Por: Rodrigo Arce Rojas*

Nossas palavras orientadoras, aquelas palavras que nos guiam, nos direcionam, nos motivam, têm uma grande importância. As palavras faladas não são entidades etéreas que são levadas pelo vento, inclusive as palavras imaginadas e não ditas têm efeitos profundos em nosso ser. As palavras são apenas um dos elementos do complexo corpo-fisiologia-mente-ação em um meio que reúne história e se expressa no espaço- tempo. Não há como isolá-lo, a não ser compilá-lo em um dicionário. Cada palavra carrega significado e significantes que expressam a totalidade do nosso caráter biopsicossociocultural. Estamos na sociedade, estamos na história, estamos nas intersubjetividades.

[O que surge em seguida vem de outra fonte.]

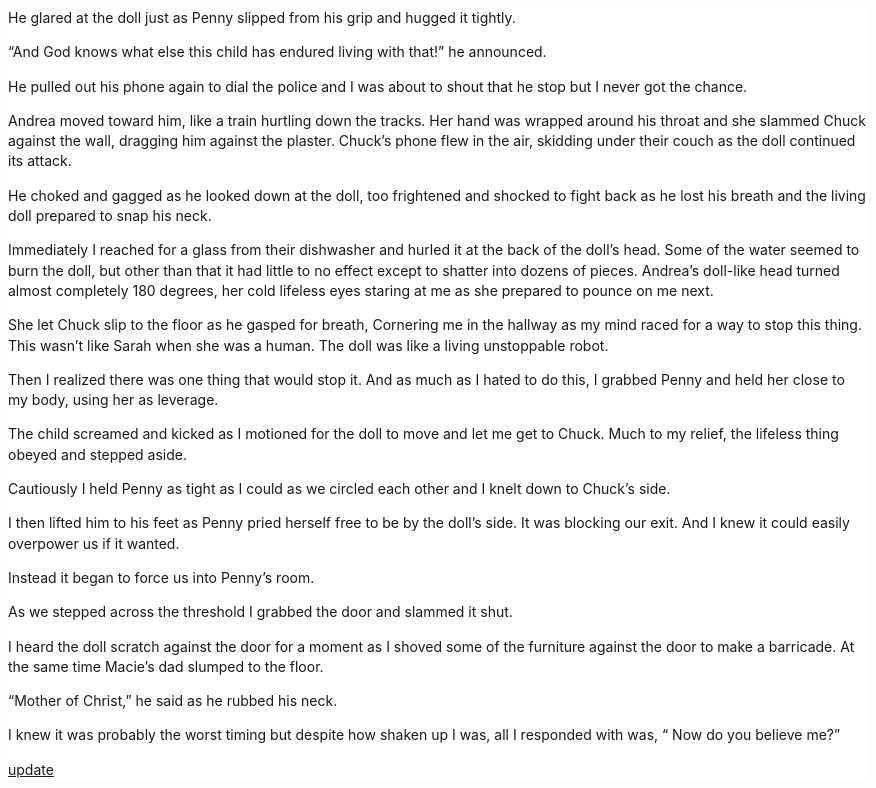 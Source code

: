 He glared at the doll just as Penny slipped from his grip and hugged it tightly. 

“And God knows what else this child has endured living with that!” he announced. 

He pulled out his phone again to dial the police and I was about to shout that he stop but I never got the chance. 

Andrea moved toward him, like a train hurtling down the tracks. Her hand was wrapped around his throat and she slammed Chuck against the wall, dragging him against the plaster. Chuck’s phone flew in the air, skidding under their couch as the doll continued its attack. 

He choked and gagged as he looked down at the doll, too frightened and shocked to fight back as he lost his breath and the living doll prepared to snap his neck. 

Immediately I reached for a glass from their dishwasher and hurled it at the back of the doll’s head. Some of the water seemed to burn the doll, but other than that it had little to no effect except to shatter into dozens of pieces. Andrea’s doll-like head turned almost completely 180 degrees, her cold lifeless eyes staring at me as she prepared to pounce on me next. 

She let Chuck slip to the floor as he gasped for breath, Cornering me in the hallway as my mind raced for a way to stop this thing. This wasn’t like Sarah when she was a human. The doll was like a living unstoppable robot. 

Then I realized there was one thing that would stop it. And as much as I hated to do this, I grabbed Penny and held her close to my body, using her as leverage. 

The child screamed and kicked as I motioned for the doll to move and let me get to Chuck. Much to my relief, the lifeless thing obeyed and stepped aside.

Cautiously I held Penny as tight as I could as we circled each other and I knelt down to Chuck’s side.

I then lifted him to his feet as Penny pried herself free to be by the doll’s side. It was blocking our exit. And I knew it could easily overpower us if it wanted. 

Instead it began to force us into Penny’s room. 

As we stepped across the threshold I grabbed the door and slammed it shut. 

I heard the doll scratch against the door for a moment as I shoved some of the furniture against the door to make a barricade. At the same time Macie’s dad slumped to the floor. 

“Mother of Christ,” he said as he rubbed his neck. 

I knew it was probably the worst timing but despite how shaken up I was, all I responded with was, “ Now do you believe me?”

[update](https://www.reddit.com/r/nosleep/comments/wka5kb/i_found_a_life_size_doll_inside_the_walls_of_my/?ref=share&ref_source=link) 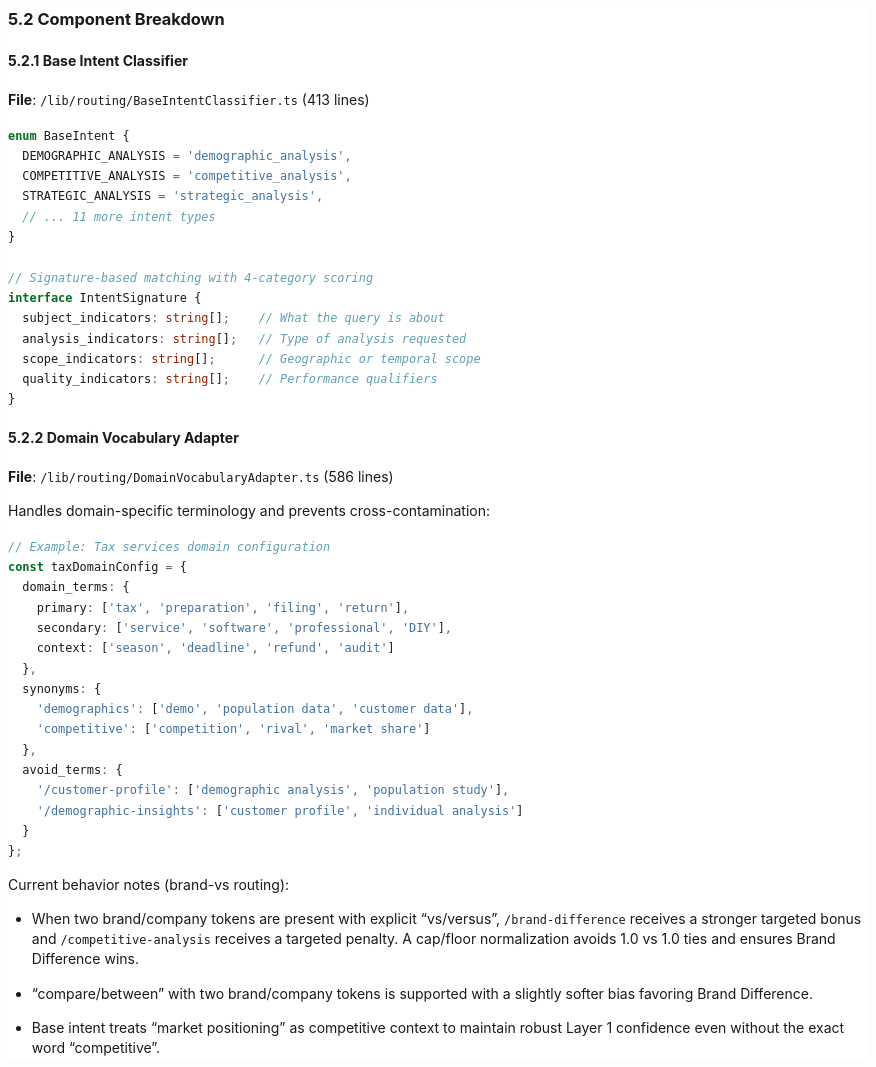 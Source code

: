 ### 5.2 Component Breakdown

#### 5.2.1 Base Intent Classifier
**File**: `/lib/routing/BaseIntentClassifier.ts` (413 lines)

```typescript
enum BaseIntent {
  DEMOGRAPHIC_ANALYSIS = 'demographic_analysis',
  COMPETITIVE_ANALYSIS = 'competitive_analysis', 
  STRATEGIC_ANALYSIS = 'strategic_analysis',
  // ... 11 more intent types
}

// Signature-based matching with 4-category scoring
interface IntentSignature {
  subject_indicators: string[];    // What the query is about
  analysis_indicators: string[];   // Type of analysis requested
  scope_indicators: string[];      // Geographic or temporal scope
  quality_indicators: string[];    // Performance qualifiers
}
```

#### 5.2.2 Domain Vocabulary Adapter
**File**: `/lib/routing/DomainVocabularyAdapter.ts` (586 lines)

Handles domain-specific terminology and prevents cross-contamination:

```typescript
// Example: Tax services domain configuration
const taxDomainConfig = {
  domain_terms: {
    primary: ['tax', 'preparation', 'filing', 'return'],
    secondary: ['service', 'software', 'professional', 'DIY'],
    context: ['season', 'deadline', 'refund', 'audit']
  },
  synonyms: {
    'demographics': ['demo', 'population data', 'customer data'],
    'competitive': ['competition', 'rival', 'market share']
  },
  avoid_terms: {
    '/customer-profile': ['demographic analysis', 'population study'],
    '/demographic-insights': ['customer profile', 'individual analysis']
  }
};
```

Current behavior notes (brand-vs routing):

- When two brand/company tokens are present with explicit “vs/versus”, `/brand-difference` receives a stronger targeted bonus and `/competitive-analysis` receives a targeted penalty. A cap/floor normalization avoids 1.0 vs 1.0 ties and ensures Brand Difference wins.
- “compare/between” with two brand/company tokens is supported with a slightly softer bias favoring Brand Difference.
- Base intent treats “market positioning” as competitive context to maintain robust Layer 1 confidence even without the exact word “competitive”.


  [AIPersona.STRATEGIST]: {
  [AIPersona.TACTICIAN]: {
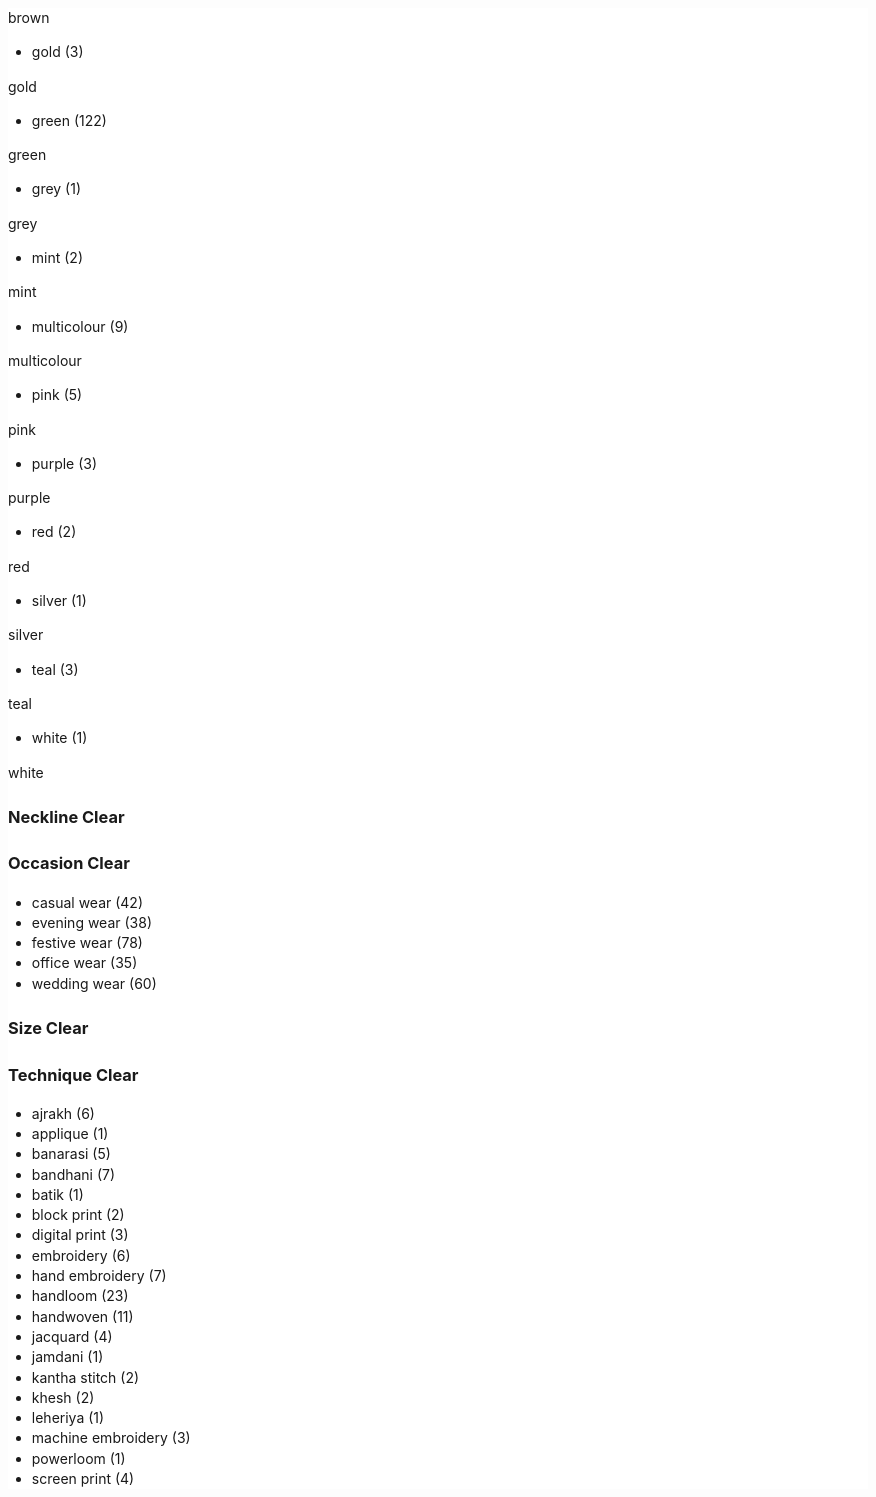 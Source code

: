 brown
- gold (3)

gold
- green (122)

green
- grey (1)

grey
- mint (2)

mint
- multicolour (9)

multicolour
- pink (5)

pink
- purple (3)

purple
- red (2)

red
- silver (1)

silver
- teal (3)

teal
- white (1)

white

### Neckline Clear

### Occasion Clear

- casual wear (42)
- evening wear (38)
- festive wear (78)
- office wear (35)
- wedding wear (60)

### Size Clear

### Technique Clear

- ajrakh (6)
- applique (1)
- banarasi (5)
- bandhani (7)
- batik (1)
- block print (2)
- digital print (3)
- embroidery (6)
- hand embroidery (7)
- handloom (23)
- handwoven (11)
- jacquard (4)
- jamdani (1)
- kantha stitch (2)
- khesh (2)
- leheriya (1)
- machine embroidery (3)
- powerloom (1)
- screen print (4) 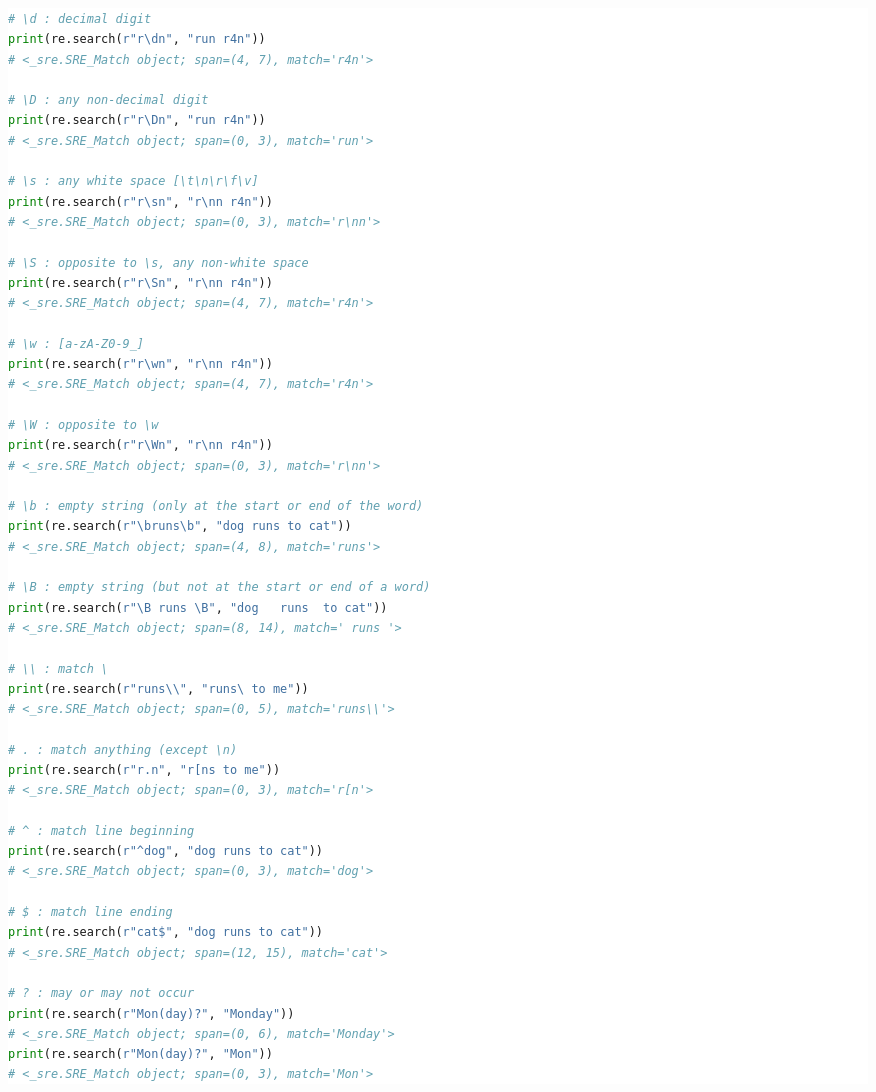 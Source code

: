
 ```Python
# \d : decimal digit
print(re.search(r"r\dn", "run r4n"))           
# <_sre.SRE_Match object; span=(4, 7), match='r4n'>

# \D : any non-decimal digit
print(re.search(r"r\Dn", "run r4n"))           
# <_sre.SRE_Match object; span=(0, 3), match='run'>

# \s : any white space [\t\n\r\f\v]
print(re.search(r"r\sn", "r\nn r4n"))          
# <_sre.SRE_Match object; span=(0, 3), match='r\nn'>

# \S : opposite to \s, any non-white space
print(re.search(r"r\Sn", "r\nn r4n"))          
# <_sre.SRE_Match object; span=(4, 7), match='r4n'>

# \w : [a-zA-Z0-9_]
print(re.search(r"r\wn", "r\nn r4n"))          
# <_sre.SRE_Match object; span=(4, 7), match='r4n'>

# \W : opposite to \w
print(re.search(r"r\Wn", "r\nn r4n"))          
# <_sre.SRE_Match object; span=(0, 3), match='r\nn'>

# \b : empty string (only at the start or end of the word)
print(re.search(r"\bruns\b", "dog runs to cat"))    
# <_sre.SRE_Match object; span=(4, 8), match='runs'>

# \B : empty string (but not at the start or end of a word)
print(re.search(r"\B runs \B", "dog   runs  to cat"))  
# <_sre.SRE_Match object; span=(8, 14), match=' runs '>

# \\ : match \
print(re.search(r"runs\\", "runs\ to me"))     
# <_sre.SRE_Match object; span=(0, 5), match='runs\\'>

# . : match anything (except \n)
print(re.search(r"r.n", "r[ns to me"))        
# <_sre.SRE_Match object; span=(0, 3), match='r[n'>

# ^ : match line beginning
print(re.search(r"^dog", "dog runs to cat"))   
# <_sre.SRE_Match object; span=(0, 3), match='dog'>

# $ : match line ending
print(re.search(r"cat$", "dog runs to cat"))   
# <_sre.SRE_Match object; span=(12, 15), match='cat'>

# ? : may or may not occur
print(re.search(r"Mon(day)?", "Monday"))       
# <_sre.SRE_Match object; span=(0, 6), match='Monday'>
print(re.search(r"Mon(day)?", "Mon"))          
# <_sre.SRE_Match object; span=(0, 3), match='Mon'>

```
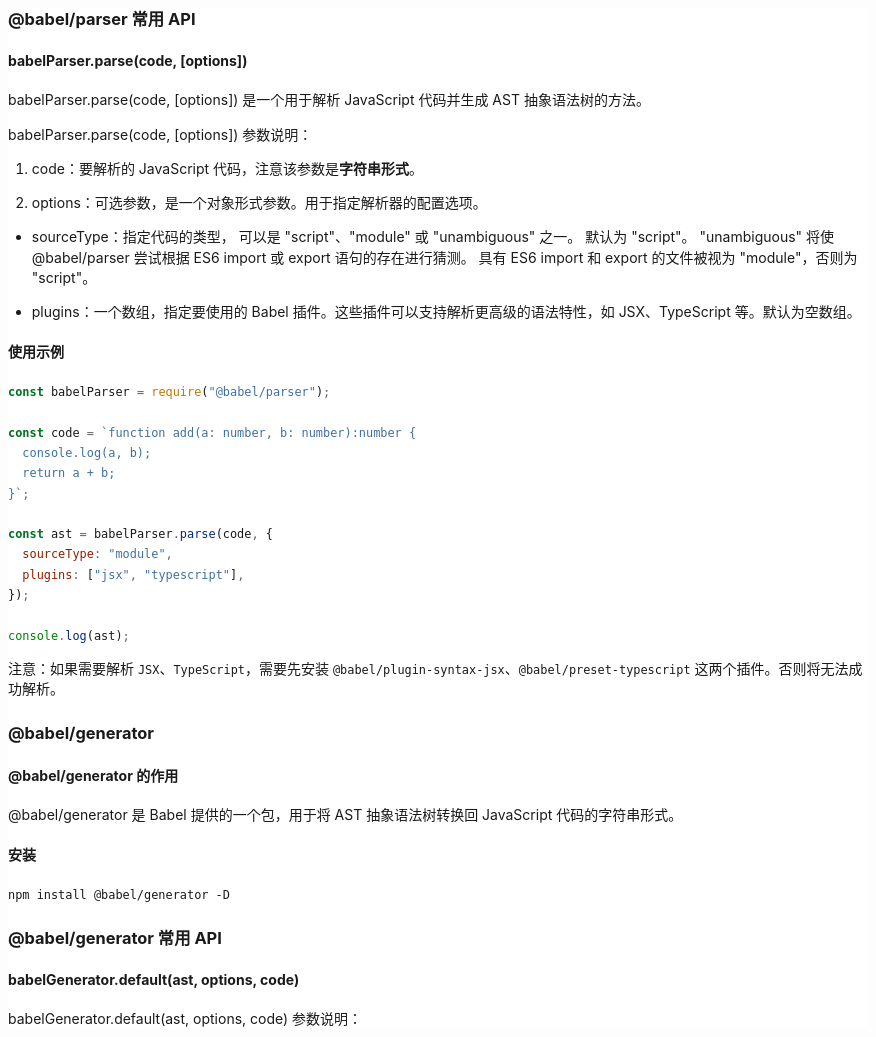 ### @babel/parser 常用 API

#### babelParser.parse(code, [options])

babelParser.parse(code, [options]) 是一个用于解析 JavaScript 代码并生成 AST 抽象语法树的方法。

babelParser.parse(code, [options]) 参数说明：

1. code：要解析的 JavaScript 代码，注意该参数是**字符串形式**。

2. options：可选参数，是一个对象形式参数。用于指定解析器的配置选项。

- sourceType：指定代码的类型， 可以是 "script"、"module" 或 "unambiguous" 之一。 默认为 "script"。 "unambiguous" 将使@babel/parser 尝试根据 ES6 import 或 export 语句的存在进行猜测。 具有 ES6 import 和 export 的文件被视为 "module"，否则为 "script"。

- plugins：一个数组，指定要使用的 Babel 插件。这些插件可以支持解析更高级的语法特性，如 JSX、TypeScript 等。默认为空数组。

#### 使用示例

```js
const babelParser = require("@babel/parser");

const code = `function add(a: number, b: number):number {
  console.log(a, b);
  return a + b;
}`;

const ast = babelParser.parse(code, {
  sourceType: "module",
  plugins: ["jsx", "typescript"],
});

console.log(ast);
```

注意：如果需要解析 `JSX`、`TypeScript`，需要先安装 `@babel/plugin-syntax-jsx`、`@babel/preset-typescript` 这两个插件。否则将无法成功解析。

### @babel/generator

#### @babel/generator 的作用

@babel/generator 是 Babel 提供的一个包，用于将 AST 抽象语法树转换回 JavaScript 代码的字符串形式。

#### 安装

```
npm install @babel/generator -D
```

### @babel/generator 常用 API

#### babelGenerator.default(ast, options, code)

babelGenerator.default(ast, options, code) 参数说明：
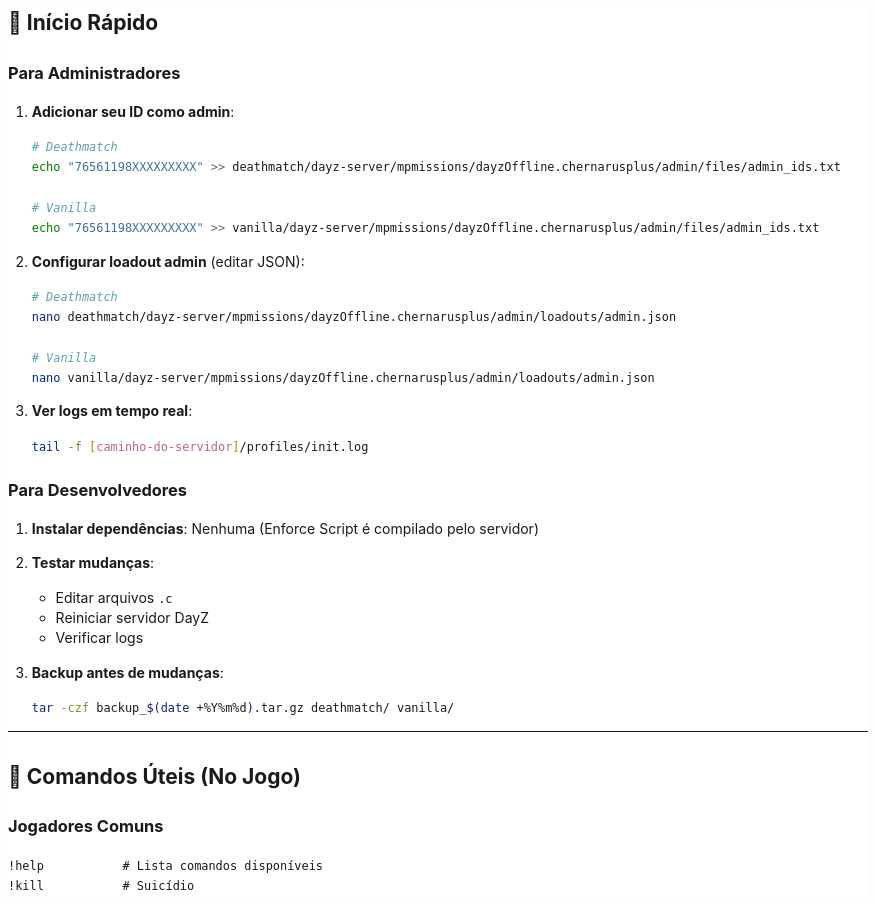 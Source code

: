 
## 🚀 Início Rápido

### Para Administradores

1. **Adicionar seu ID como admin**:
   ```bash
   # Deathmatch
   echo "76561198XXXXXXXXX" >> deathmatch/dayz-server/mpmissions/dayzOffline.chernarusplus/admin/files/admin_ids.txt
   
   # Vanilla
   echo "76561198XXXXXXXXX" >> vanilla/dayz-server/mpmissions/dayzOffline.chernarusplus/admin/files/admin_ids.txt
   ```

2. **Configurar loadout admin** (editar JSON):
   ```bash
   # Deathmatch
   nano deathmatch/dayz-server/mpmissions/dayzOffline.chernarusplus/admin/loadouts/admin.json
   
   # Vanilla
   nano vanilla/dayz-server/mpmissions/dayzOffline.chernarusplus/admin/loadouts/admin.json
   ```

3. **Ver logs em tempo real**:
   ```bash
   tail -f [caminho-do-servidor]/profiles/init.log
   ```

### Para Desenvolvedores

1. **Instalar dependências**: Nenhuma (Enforce Script é compilado pelo servidor)

2. **Testar mudanças**:
   - Editar arquivos `.c`
   - Reiniciar servidor DayZ
   - Verificar logs

3. **Backup antes de mudanças**:
   ```bash
   tar -czf backup_$(date +%Y%m%d).tar.gz deathmatch/ vanilla/
   ```

---

## 📝 Comandos Úteis (No Jogo)

### Jogadores Comuns

```
!help           # Lista comandos disponíveis
!kill           # Suicídio
```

Assim nos últimos 70 anos temos usado a palavra “desenvolvimento” como imagem central para incentivarmos em todas as escalas e, assumindo- a, carregamos toda a sua família, com palavras e frases como progresso, modernização, crescimento infinito, produção, produtividade, competitividade entre outros elegantes parentes linguísticos. Sua força e seu poder são tais que não cogitamos outra forma de vida e já o incorporamos de modo a entender que na celebração da vida, nada seria possível sem sua onipresença. Assim, falamos de desenvolvimento local, territorial, endógeno, humano, humano sustentável e até desenvolvimento sustentável.  Então pensamos que alcançamos o apogeu da evolução civilizatória e que já não é possível pensar de outra forma de desenvolvimento, pois a paradoxal combinação entre desenvolvimento e sustentabilidade, alcança a solução mágica de integrar tudo de maneira perfeitamente equilibrada e harmônica.

Embora não haja dúvidas sobre as boas intenções com o que o conceito de desenvolvimento sustentável foi construído ou das grandes ações transformadoras que foram alcançadas, a sustentada crise civilizatória que se manifesta em crises ou catástrofe ambiental, crise política, crise social entre outras crises nos revela que não conseguimos o mundo justo e harmônico que tínhamos sonhado. E assim parece que a palavra desenvolvimento é como uma ilusão de ótica no deserto que o enxergamos, mas nunca alcançamos, sempre evasivo, sempre instável. O desenvolvimento e sua aposta frenética como única solução, chamada desenvolvimentismo, tem causado tanto desdobramentos ruins que há quem tenha expressado “se isso é desenvolvimento, então não o quero” (Estermann, 2013).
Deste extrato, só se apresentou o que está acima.